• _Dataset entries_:
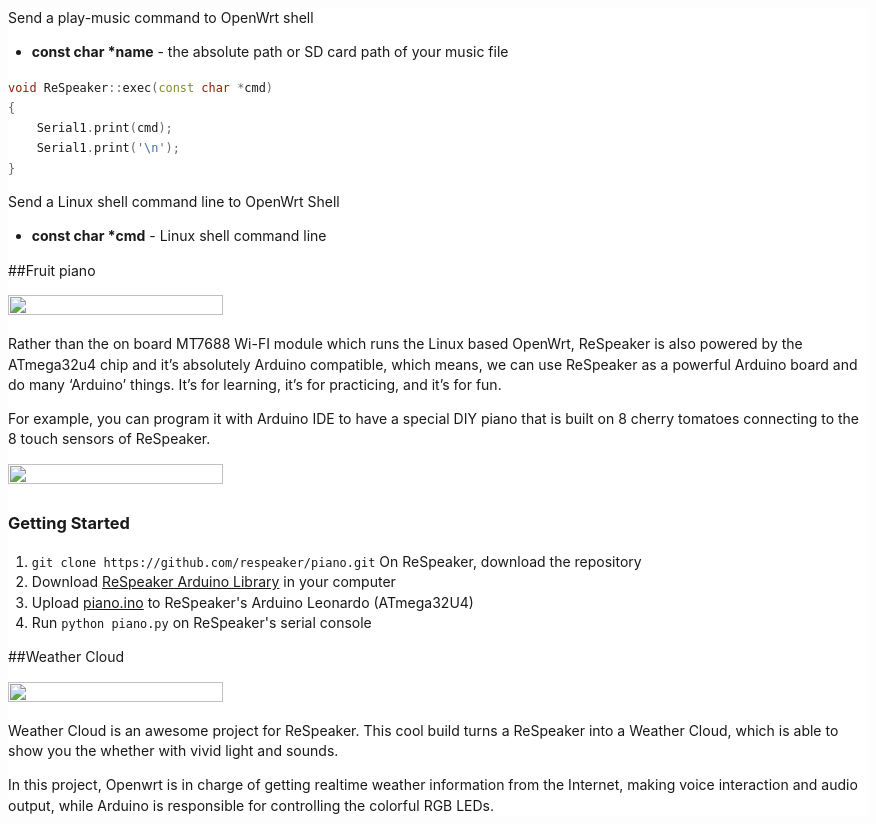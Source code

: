 Send a play-music command to OpenWrt shell

* **const char \*name** - the absolute path or SD card path of your music file


```C++
void ReSpeaker::exec(const char *cmd)
{
    Serial1.print(cmd);
    Serial1.print('\n');
}
```

Send a Linux shell command line to OpenWrt Shell

* **const char \*cmd** - Linux shell command line



##Fruit piano

<div class="text-center">
<img src="https://github.com/respeaker/get_started_with_respeaker/blob/master/img/fruitpiano.PNG?raw=true" width="50%" height="50%">
</div>

Rather than the on board MT7688 Wi-FI module which runs the Linux based OpenWrt, ReSpeaker is also powered by the ATmega32u4 chip and it’s absolutely Arduino compatible, which means, we can use ReSpeaker as a powerful Arduino board and do many ‘Arduino’ things. It’s for learning, it’s for practicing, and it’s for fun.

For example, you can program it with Arduino IDE to have a special DIY piano that is built on 8 cherry tomatoes connecting to the 8 touch sensors of ReSpeaker.

<div class="text-center">
<img src="https://github.com/respeaker/get_started_with_respeaker/blob/master/img/fruitpiano2.PNG?raw=true" width="50%" height="50%">
</div>

### Getting Started

1. `git clone https://github.com/respeaker/piano.git`  On ReSpeaker, download the repository 
2. Download [ReSpeaker Arduino Library](https://github.com/respeaker/respeaker_arduino_library) in your computer
3. Upload [piano.ino](https://github.com/respeaker/piano/blob/master/arduino/piano.ino) to ReSpeaker's Arduino Leonardo (ATmega32U4)
4. Run `python piano.py` on ReSpeaker's serial console


##Weather Cloud

<div class="text-center">
<img src="https://github.com/respeaker/get_started_with_respeaker/blob/master/img/weathercloud.jpg?raw=true" width="50%" height="50%">
</div>

Weather Cloud is an awesome project for ReSpeaker. This cool build turns a ReSpeaker into a Weather Cloud, which is able to show you the whether with vivid light and sounds.

In this project, Openwrt is in charge of getting realtime weather information from the Internet, making voice interaction and audio output, while Arduino is responsible for controlling the colorful RGB LEDs.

• _WHAT IS BEING ASKED_:
Your task is an exact printout of the records above, with no pictures.

• _EXPECTED ANSWER_:
Source code

: Send a play-music command to OpenWrt shell

* **const char \*name** - the absolute path or SD card path of your music file


```C++
void ReSpeaker::exec(const char *cmd)
{
    Serial1.print(cmd);
    Serial1.print('\n');
}
```

Send a Linux shell command line to OpenWrt Shell

* **const char \*cmd** - Linux shell command line



##Fruit piano

<div class="text-center">
<img src="https://github.com/respeaker/get_started_with_respeaker/blob/master/img/fruitpiano.PNG?raw=true" width="50%" height="50%">
</div>

Rather than the on board MT7688 Wi-FI module which runs the Linux based OpenWrt, ReSpeaker is also powered by the ATmega32u4 chip and it’s absolutely Arduino compatible, which means, we can use ReSpeaker as a powerful Arduino board and do many ‘Arduino’ things. It’s for learning, it’s for practicing, and it’s for fun.

For example, you can program it with Arduino IDE to have a special DIY piano that is built on 8 cherry tomatoes connecting to the 8 touch sensors of ReSpeaker.

<div class="text-center">
<img src="https://github.com/respeaker/get_started_with_respeaker/blob/master/img/fruitpiano2.PNG?raw=true" width="50%" height="50%">
</div>

### Getting Started

1. `git clone https://github.com/respeaker/piano.git`  On ReSpeaker, download the repository 
2. Download [ReSpeaker Arduino Library](https://github.com/respeaker/respeaker_arduino_library) in your computer
3. Upload [piano.ino](https://github.com/respeaker/piano/blob/master/arduino/piano.ino) to ReSpeaker's Arduino Leonardo (ATmega32U4)
4. Run `python piano.py` on ReSpeaker's serial console


##Weather Cloud

<div class="text-center">
<img src="https://github.com/respeaker/get_started_with_respeaker/blob/master/img/weathercloud.jpg?raw=true" width="50%" height="50%">
</div>

Weather Cloud is an awesome project for ReSpeaker. This cool build turns a ReSpeaker into a Weather Cloud, which is able to show you the whether with vivid light and sounds.

In this project, Openwrt is in charge of getting realtime weather information from the Internet, making voice interaction and audio output, while Arduino is responsible for controlling the colorful RGB LEDs.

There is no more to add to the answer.